You will then at least get some value from image crawlers etc. Don't go for any CDN service which does not allow your content to resolve to a subdomain of your primary domain.
SEO does play a role though as the speed of the CDN will affect your overal pagespeed and will also affect how much content a bot will be able to crawl within your allocated crawl quota. The faster your load-time/CDN the more content will be crawled.
I would not bother with localisation tags if your main objective is to optimise performance / page-load time based on your users geo-location.
It looks like you set your mind on Akami, but I would perhaps also evaluate Amazon S3/Cloudfront or Rackspace as those service deliver the same level of SLA but might be more cost-effective for your purposes.
Get your CDN provides to give you a 1-2 month free proof-of-concept (they will only offer this if your traffic is substantial) so that you can try out the service. Never sign up for contracts longer than 12 months, and only sign an annual contract if you receive a large discount.
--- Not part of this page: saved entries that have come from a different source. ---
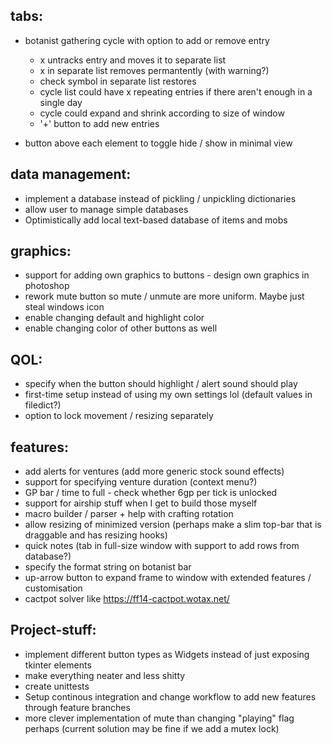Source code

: ## tabs:
* botanist gathering cycle with option to add or remove entry
   * x untracks entry and moves it to separate list
   * x in separate list removes permantently (with warning?)
   * check symbol in separate list restores
   * cycle list could have x repeating entries if there aren't enough in a single day
   * cycle could expand and shrink according to size of window
   * '+' button to add new entries


* button above each element to toggle hide / show in minimal view

## data management:
* implement a database instead of pickling / unpickling dictionaries
* allow user to manage simple databases
* Optimistically add local text-based database of items and mobs

## graphics:
* support for adding own graphics to buttons - design own graphics in photoshop
* rework mute button so mute / unmute are more uniform. Maybe just steal windows icon
* enable changing default and highlight color
* enable changing color of other buttons as well

## QOL:
* specify when the button should highlight / alert sound should play
* first-time setup instead of using my own settings lol 
(default values in filedict?)
* option to lock movement / resizing separately

## features:
* add alerts for ventures 
(add more generic stock sound effects)
* support for specifying venture duration 
(context menu?)
* GP bar / time to full - check whether 6gp per tick is unlocked
* support for airship stuff when I get to build those myself
* macro builder / parser + help with crafting rotation
* allow resizing of minimized version (perhaps make a slim top-bar that is draggable and has resizing hooks)
* quick notes (tab in full-size window with support to add rows from database?)
* specify the format string on botanist bar
* up-arrow button to expand frame to window with extended features / customisation
* cactpot solver like https://ff14-cactpot.wotax.net/


## Project-stuff:
* implement different button types as Widgets instead of just exposing tkinter elements
* make everything neater and less shitty
* create unittests
* Setup continous integration and change workflow to add new features through feature branches 
* more clever implementation of mute than changing "playing" flag perhaps 
(current solution may be fine if we add a mutex lock)
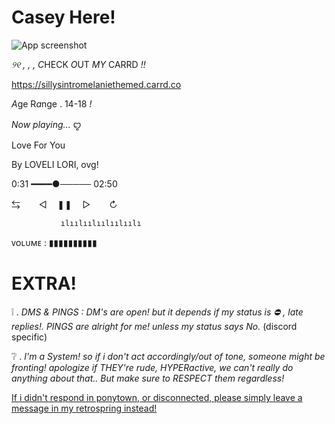 # Casey Here!

![App screenshot](https://64.media.tumblr.com/f024faf0d3ac448abd9968670d35eee1/3e44826761094ed6-94/s2048x3072/bc61fb75d9cb2814e81f1bbd4689624a69c7cea5.jpg)

*୨୧ , , ,* *C*HECK *O*UT _MY_ CARRD *!!*

https://sillysintromelaniethemed.carrd.co

*A*ge R*a*nge . 14-18 *!*


*Now playing...*      ꨄ

Love For You

By LOVELI LORI, ovg!

0:31 ━━━━●───── 02:50

⇆ㅤ ㅤ◁ㅤ ❚❚ ㅤ▷ ㅤㅤ↻﻿

               ılıılıılıılıılıılı

ᴠᴏʟᴜᴍᴇ : ▮▮▮▮▮▮▮▮▮▮  


# EXTRA!
❕   . *DMS & PINGS : DM's are open! but it depends if my status is ⛔ , late replies!. PINGS are alright for me! unless my status says No.* (discord specific)

❔   . *I'm a System! so if i don't act accordingly/out of tone, someone might be fronting! apologize if THEY're rude, HYPERactive, we can't really do anything about that.. But make sure to RESPECT them regardless!*

[If i didn't respond in ponytown, or disconnected, please simply leave a message in my retrospring instead!](https://retrospring.net/@Aramaa)


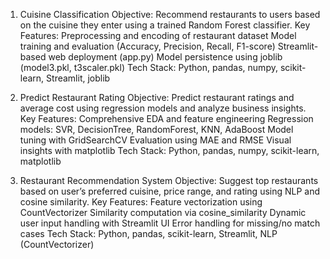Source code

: 1. Cuisine Classification
Objective: Recommend restaurants to users based on the cuisine they enter using a trained Random Forest classifier.
Key Features:
Preprocessing and encoding of restaurant dataset
Model training and evaluation (Accuracy, Precision, Recall, F1-score)
Streamlit-based web deployment (app.py)
Model persistence using joblib (model3.pkl, t3scaler.pkl)
Tech Stack:
Python, pandas, numpy, scikit-learn, Streamlit, joblib

2. Predict Restaurant Rating
Objective: Predict restaurant ratings and average cost using regression models and analyze business insights.
Key Features:
Comprehensive EDA and feature engineering
Regression models: SVR, DecisionTree, RandomForest, KNN, AdaBoost
Model tuning with GridSearchCV
Evaluation using MAE and RMSE
Visual insights with matplotlib
Tech Stack:
Python, pandas, numpy, scikit-learn, matplotlib

3. Restaurant Recommendation System
Objective: Suggest top restaurants based on user’s preferred cuisine, price range, and rating using NLP and cosine similarity.
Key Features:
Feature vectorization using CountVectorizer
Similarity computation via cosine_similarity
Dynamic user input handling with Streamlit UI
Error handling for missing/no match cases
Tech Stack:
Python, pandas, scikit-learn, Streamlit, NLP (CountVectorizer)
Most CDN companies will charge you for 10 months when signing up for an annual contract.
Also ensure that your CDN provider gives you (near-) or preferably real-time access to statistics and performance reports (you want to see how many requests/sec they have served and what the speed was.
Test your site / CDN via tools such as webpagetest.org or pingdom.com - they have POPs across the globe to simulate remote tests.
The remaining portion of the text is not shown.